> [EXERCISE PROMPT] Determine how many lines of the entries contain "high". Reply with that number alone.
** EXTRACTED DATA follows **
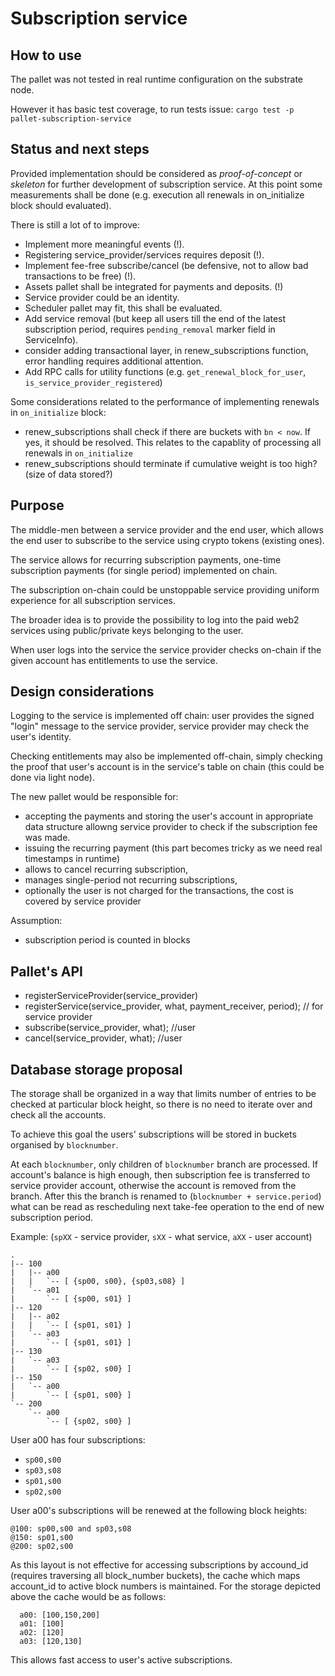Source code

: # Subscription service

## How to use

The pallet was not tested in real runtime configuration on the substrate node.

However it has basic test coverage, to run tests issue:
`cargo test -p pallet-subscription-service`

## Status and next steps

Provided implementation should be considered as *proof-of-concept* or *skeleton*
for further development of subscription service. At this point some
measurements shall be done (e.g. execution all renewals in on_initialize block
should evaluated).

There is still a lot of to improve:
- Implement more meaningful events (!).
- Registering service_provider/services requires deposit (!).
- Implement fee-free subscribe/cancel (be defensive, not to allow bad transactions to be free) (!).
- Assets pallet shall be integrated for payments and deposits. (!)
- Service provider could be an identity.
- Scheduler pallet may fit, this shall be evaluated.
- Add service removal (but keep all users till the end of the latest subscription period, requires `pending_removal` marker field in ServiceInfo).
- consider adding transactional layer, in renew_subscriptions function, error handling requires additional attention.
- Add RPC calls for utility functions (e.g. `get_renewal_block_for_user`, `is_service_provider_registered`)


Some considerations related to the performance of implementing renewals in `on_initialize` block:
- renew_subscriptions shall check if there are buckets with `bn < now`. If yes, it should be resolved. This relates to the capablity of processing all renewals in `on_initialize`
- renew_subscriptions should terminate if cumulative weight is too high? (size of data stored?)


## Purpose

The middle-men between a service provider and the end user, which allows the
end user to subscribe to the service using crypto tokens (existing ones).

The service allows for recurring subscription payments, one-time subscription
payments (for single period) implemented on chain.

The subscription on-chain could be unstoppable service providing uniform
experience for all subscription services.

The broader idea is to provide the possibility to log into the paid web2
services using public/private keys belonging to the user.

When user logs into the service the service provider checks on-chain if the
given account has entitlements to use the service. 


## Design considerations

Logging to the service is implemented off chain: user provides the signed
"login" message to the service provider, service provider may check the user's
identity.

Checking entitlements may also be implemented off-chain, simply checking the
proof that user's account is in the service's table on chain (this could be
done via light node).

The new pallet would be responsible for:
- accepting the payments and storing the user's account in appropriate data
  structure allowng service provider to check if the subscription fee was made.
- issuing the recurring payment (this part becomes tricky as we need real
  timestamps in runtime)
- allows to cancel recurring subscription,
- manages single-period not recurring subscriptions,
- optionally the user is not charged for the transactions, the cost is covered by service
  provider

Assumption:
- subscription period is counted in blocks


## Pallet's API

- registerServiceProvider(service_provider)
- registerService(service_provider, what, payment_receiver, period); // for service provider
- subscribe(service_provider, what); //user
- cancel(service_provider, what); //user


## Database storage proposal

The storage shall be organized in a way that limits number of entries to be
checked at particular block height, so there is no need to iterate over and check
all the accounts.

To achieve this goal the users' subscriptions will be stored in buckets
organised by `blocknumber`.

At each `blocknumber`, only children of `blocknumber` branch are processed. If
account's balance is high enough, then subscription fee is transferred to
service provider account, otherwise the account is removed from the branch.
After this the branch is renamed to (`blocknumber + service.period`) what can
be read as rescheduling next take-fee operation to the end of new subscription
period.

Example:
(`spXX` - service provider, `sXX` - what service, `aXX` - user account)
```
.
|-- 100
|   |-- a00
|   |   `-- [ {sp00, s00}, {sp03,s08} ]
|   `-- a01
|       `-- [ {sp00, s01} ]
|-- 120
|   |-- a02
|   |   `-- [ {sp01, s01} ]
|   `-- a03
|       `-- [ {sp01, s01} ]
|-- 130
|   `-- a03
|       `-- [ {sp02, s00} ]
|-- 150
|   `-- a00
|       `-- [ {sp01, s00} ]
`-- 200
    `-- a00
        `-- [ {sp02, s00} ]
```
User a00 has four subscriptions:
- `sp00,s00`
- `sp03,s08`
- `sp01,s00`
- `sp02,s00`

User a00's subscriptions will be renewed at the following block heights:
```
@100: sp00,s00 and sp03,s08
@150: sp01,s00
@200: sp02,s00
```

As this layout is not effective for accessing subscriptions by accound_id
(requires traversing all block_number buckets), the cache which maps account_id
to active block numbers is maintained.  For the storage depicted above the
cache would be as follows:
```
  a00: [100,150,200]
  a01: [100]
  a02: [120]
  a03: [120,130]
```

This allows fast access to user's active subscriptions.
** End of EXTRACTED DATA **
> [ANSWER FOR THIS EXERCISE] 2